**Work to complete:** All lines in the records below with the word "documentclass" must be returned.

**Entries shown:**

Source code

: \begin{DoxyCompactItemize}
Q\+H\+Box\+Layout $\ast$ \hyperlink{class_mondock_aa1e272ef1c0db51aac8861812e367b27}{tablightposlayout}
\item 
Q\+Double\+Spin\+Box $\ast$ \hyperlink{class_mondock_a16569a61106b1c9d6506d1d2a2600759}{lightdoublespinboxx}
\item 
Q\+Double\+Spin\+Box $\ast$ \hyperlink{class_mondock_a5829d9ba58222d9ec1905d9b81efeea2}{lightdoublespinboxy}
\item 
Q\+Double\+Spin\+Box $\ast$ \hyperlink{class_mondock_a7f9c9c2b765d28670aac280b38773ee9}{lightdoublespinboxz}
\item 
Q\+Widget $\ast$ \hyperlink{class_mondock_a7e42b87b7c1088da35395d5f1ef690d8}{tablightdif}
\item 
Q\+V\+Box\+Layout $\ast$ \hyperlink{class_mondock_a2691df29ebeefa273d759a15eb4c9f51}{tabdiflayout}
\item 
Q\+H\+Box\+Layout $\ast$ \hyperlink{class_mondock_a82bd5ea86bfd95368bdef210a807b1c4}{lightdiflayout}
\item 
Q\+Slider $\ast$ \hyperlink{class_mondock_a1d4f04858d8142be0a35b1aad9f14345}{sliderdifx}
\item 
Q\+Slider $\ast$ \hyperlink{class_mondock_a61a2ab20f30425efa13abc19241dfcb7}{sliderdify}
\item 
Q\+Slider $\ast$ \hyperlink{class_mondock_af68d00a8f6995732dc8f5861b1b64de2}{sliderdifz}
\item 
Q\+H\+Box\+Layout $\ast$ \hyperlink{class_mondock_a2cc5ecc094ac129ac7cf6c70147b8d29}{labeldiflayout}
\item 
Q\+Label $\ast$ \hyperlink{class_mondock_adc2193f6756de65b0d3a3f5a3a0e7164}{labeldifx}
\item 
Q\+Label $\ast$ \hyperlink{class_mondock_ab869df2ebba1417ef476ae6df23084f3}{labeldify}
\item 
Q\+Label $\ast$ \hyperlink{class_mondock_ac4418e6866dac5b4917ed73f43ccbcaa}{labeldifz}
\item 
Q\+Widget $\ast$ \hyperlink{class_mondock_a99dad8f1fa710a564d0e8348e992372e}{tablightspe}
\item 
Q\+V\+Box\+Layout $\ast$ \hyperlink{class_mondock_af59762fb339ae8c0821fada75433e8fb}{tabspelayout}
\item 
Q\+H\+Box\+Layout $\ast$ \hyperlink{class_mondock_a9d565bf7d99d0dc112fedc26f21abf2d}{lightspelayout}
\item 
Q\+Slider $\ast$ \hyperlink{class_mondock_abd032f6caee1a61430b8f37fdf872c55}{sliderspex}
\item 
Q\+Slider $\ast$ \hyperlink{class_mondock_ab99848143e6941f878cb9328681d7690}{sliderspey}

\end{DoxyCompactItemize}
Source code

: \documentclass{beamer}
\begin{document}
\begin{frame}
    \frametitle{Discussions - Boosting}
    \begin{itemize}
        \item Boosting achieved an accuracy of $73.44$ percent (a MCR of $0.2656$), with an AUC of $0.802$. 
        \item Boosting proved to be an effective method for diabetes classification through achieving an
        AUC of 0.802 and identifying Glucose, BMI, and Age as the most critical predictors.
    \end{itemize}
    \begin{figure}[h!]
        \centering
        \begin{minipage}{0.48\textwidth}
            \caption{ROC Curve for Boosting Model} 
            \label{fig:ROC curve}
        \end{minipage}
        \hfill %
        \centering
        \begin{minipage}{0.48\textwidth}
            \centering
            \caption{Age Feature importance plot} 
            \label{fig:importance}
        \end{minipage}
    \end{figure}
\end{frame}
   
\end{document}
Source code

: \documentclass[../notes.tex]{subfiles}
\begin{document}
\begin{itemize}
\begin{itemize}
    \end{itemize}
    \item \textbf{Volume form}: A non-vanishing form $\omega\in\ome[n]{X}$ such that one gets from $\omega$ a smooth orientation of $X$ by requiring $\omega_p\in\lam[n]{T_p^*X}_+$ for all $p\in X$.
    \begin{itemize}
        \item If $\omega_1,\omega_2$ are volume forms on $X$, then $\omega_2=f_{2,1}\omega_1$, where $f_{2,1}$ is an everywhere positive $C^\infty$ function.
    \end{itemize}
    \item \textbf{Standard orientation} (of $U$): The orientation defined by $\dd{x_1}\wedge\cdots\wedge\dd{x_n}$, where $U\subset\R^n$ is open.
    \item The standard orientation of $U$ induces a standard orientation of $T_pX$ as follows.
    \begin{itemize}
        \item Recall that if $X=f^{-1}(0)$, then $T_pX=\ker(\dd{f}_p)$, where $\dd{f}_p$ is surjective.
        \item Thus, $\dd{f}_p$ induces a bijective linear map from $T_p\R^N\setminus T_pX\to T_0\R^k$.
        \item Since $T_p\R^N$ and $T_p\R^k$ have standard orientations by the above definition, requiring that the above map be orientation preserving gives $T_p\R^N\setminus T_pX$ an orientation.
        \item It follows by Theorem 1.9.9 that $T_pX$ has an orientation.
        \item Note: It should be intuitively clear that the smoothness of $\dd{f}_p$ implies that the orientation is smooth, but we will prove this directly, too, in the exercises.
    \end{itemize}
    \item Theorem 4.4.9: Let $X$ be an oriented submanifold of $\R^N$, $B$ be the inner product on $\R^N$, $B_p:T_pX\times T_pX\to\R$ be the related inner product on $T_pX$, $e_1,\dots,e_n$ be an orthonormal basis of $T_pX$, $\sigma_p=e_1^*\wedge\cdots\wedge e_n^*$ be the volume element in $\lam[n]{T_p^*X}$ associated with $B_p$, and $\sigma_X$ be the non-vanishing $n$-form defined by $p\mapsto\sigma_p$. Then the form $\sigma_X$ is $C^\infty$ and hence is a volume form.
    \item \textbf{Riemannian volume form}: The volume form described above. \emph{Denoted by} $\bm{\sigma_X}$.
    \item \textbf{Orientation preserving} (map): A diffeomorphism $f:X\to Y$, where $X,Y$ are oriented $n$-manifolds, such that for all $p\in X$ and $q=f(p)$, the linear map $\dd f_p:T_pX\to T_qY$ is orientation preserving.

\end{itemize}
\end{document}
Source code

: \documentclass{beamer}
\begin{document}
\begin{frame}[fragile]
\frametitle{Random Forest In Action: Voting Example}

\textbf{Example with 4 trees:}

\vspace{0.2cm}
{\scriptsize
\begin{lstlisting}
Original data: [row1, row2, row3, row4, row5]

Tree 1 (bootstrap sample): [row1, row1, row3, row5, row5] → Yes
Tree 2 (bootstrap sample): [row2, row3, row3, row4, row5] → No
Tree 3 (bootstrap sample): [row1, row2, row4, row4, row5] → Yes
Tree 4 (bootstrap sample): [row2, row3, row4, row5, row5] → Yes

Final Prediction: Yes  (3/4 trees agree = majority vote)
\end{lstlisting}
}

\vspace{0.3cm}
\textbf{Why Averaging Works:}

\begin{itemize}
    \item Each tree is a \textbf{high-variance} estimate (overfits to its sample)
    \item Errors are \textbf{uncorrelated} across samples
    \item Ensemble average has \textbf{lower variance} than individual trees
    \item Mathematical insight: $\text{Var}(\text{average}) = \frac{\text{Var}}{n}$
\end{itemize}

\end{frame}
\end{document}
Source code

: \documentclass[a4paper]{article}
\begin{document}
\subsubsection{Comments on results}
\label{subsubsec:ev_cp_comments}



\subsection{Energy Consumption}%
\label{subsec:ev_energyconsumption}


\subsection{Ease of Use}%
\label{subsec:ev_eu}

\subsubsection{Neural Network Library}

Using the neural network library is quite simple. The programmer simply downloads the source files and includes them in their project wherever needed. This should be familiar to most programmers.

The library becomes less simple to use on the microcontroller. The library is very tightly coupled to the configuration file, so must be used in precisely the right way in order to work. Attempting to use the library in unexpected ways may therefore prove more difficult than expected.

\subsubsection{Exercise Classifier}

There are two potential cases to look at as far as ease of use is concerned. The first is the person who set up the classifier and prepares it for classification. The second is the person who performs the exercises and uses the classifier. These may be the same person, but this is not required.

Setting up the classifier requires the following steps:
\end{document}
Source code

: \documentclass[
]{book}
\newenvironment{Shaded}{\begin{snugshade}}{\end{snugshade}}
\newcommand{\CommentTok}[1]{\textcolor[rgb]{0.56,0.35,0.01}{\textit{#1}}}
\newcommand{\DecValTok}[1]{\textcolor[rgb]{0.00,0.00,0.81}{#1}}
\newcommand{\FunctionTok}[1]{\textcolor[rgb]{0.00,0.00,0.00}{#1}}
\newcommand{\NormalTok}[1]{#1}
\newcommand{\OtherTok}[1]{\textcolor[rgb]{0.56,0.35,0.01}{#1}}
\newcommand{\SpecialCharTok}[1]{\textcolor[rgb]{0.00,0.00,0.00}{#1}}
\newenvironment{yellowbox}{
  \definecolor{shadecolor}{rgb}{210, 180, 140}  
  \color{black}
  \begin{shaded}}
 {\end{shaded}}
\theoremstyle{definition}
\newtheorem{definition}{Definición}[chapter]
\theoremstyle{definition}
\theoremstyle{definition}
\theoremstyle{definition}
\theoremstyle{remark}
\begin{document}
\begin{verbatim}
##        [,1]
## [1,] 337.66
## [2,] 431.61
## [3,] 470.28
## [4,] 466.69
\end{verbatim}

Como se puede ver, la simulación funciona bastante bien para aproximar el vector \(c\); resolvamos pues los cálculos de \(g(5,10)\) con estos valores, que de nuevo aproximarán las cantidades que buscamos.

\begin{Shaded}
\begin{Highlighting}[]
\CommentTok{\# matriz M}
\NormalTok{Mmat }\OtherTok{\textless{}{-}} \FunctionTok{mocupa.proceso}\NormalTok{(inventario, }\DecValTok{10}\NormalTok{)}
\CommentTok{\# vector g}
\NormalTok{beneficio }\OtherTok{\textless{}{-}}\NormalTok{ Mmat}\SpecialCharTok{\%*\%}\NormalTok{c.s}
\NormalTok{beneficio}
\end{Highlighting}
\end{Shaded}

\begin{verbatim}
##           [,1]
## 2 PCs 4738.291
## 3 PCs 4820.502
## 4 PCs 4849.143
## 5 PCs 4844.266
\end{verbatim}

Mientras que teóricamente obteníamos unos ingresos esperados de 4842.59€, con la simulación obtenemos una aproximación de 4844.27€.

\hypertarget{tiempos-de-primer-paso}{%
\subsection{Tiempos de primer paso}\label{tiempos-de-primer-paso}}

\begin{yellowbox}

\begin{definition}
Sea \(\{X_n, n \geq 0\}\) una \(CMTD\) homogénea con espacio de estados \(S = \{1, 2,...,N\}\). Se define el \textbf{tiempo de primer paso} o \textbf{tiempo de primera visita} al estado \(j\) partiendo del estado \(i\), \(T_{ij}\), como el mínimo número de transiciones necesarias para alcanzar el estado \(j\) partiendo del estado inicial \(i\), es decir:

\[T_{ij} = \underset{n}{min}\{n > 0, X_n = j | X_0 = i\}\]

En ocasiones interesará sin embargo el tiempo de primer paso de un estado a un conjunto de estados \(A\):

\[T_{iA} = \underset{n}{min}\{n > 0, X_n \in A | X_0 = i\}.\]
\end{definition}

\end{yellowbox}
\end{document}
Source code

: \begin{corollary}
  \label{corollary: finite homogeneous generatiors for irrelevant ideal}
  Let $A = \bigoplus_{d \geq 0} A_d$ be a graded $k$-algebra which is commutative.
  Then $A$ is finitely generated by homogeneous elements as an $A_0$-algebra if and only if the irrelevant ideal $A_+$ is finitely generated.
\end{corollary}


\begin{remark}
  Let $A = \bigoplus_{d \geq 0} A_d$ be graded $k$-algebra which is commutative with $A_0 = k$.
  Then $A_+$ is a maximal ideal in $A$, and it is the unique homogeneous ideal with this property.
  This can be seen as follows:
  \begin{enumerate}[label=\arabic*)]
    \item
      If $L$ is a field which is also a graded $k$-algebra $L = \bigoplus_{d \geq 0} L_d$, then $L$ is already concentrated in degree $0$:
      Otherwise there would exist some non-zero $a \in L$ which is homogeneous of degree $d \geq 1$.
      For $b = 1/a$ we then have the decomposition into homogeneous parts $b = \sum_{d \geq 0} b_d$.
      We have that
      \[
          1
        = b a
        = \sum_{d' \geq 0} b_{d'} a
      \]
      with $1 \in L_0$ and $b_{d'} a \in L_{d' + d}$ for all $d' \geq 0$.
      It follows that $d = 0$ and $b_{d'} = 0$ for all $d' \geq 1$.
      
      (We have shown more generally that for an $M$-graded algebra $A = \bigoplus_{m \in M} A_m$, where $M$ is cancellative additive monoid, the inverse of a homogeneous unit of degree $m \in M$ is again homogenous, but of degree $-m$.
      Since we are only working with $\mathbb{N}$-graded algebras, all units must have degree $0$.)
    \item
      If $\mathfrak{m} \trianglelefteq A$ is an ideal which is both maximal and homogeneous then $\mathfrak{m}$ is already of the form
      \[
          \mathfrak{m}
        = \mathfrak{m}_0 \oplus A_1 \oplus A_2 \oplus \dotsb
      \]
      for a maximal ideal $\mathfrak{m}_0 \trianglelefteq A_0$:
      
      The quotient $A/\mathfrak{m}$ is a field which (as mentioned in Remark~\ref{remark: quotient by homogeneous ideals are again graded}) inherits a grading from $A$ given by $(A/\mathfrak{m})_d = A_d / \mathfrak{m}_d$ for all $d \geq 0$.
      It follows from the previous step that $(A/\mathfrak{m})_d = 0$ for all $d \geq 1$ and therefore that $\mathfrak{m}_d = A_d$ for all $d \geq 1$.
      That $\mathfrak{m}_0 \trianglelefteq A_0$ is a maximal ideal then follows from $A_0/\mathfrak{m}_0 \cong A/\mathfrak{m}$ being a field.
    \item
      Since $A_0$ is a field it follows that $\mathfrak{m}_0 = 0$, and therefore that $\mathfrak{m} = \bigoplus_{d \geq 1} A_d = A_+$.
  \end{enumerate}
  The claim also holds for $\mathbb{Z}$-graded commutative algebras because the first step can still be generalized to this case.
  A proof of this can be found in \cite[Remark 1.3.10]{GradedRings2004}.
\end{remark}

**Exercise solution:**
: \documentclass{beamer}
: \documentclass[../notes.tex]{subfiles}
: \documentclass{beamer}
: \documentclass[a4paper]{article}
: \documentclass[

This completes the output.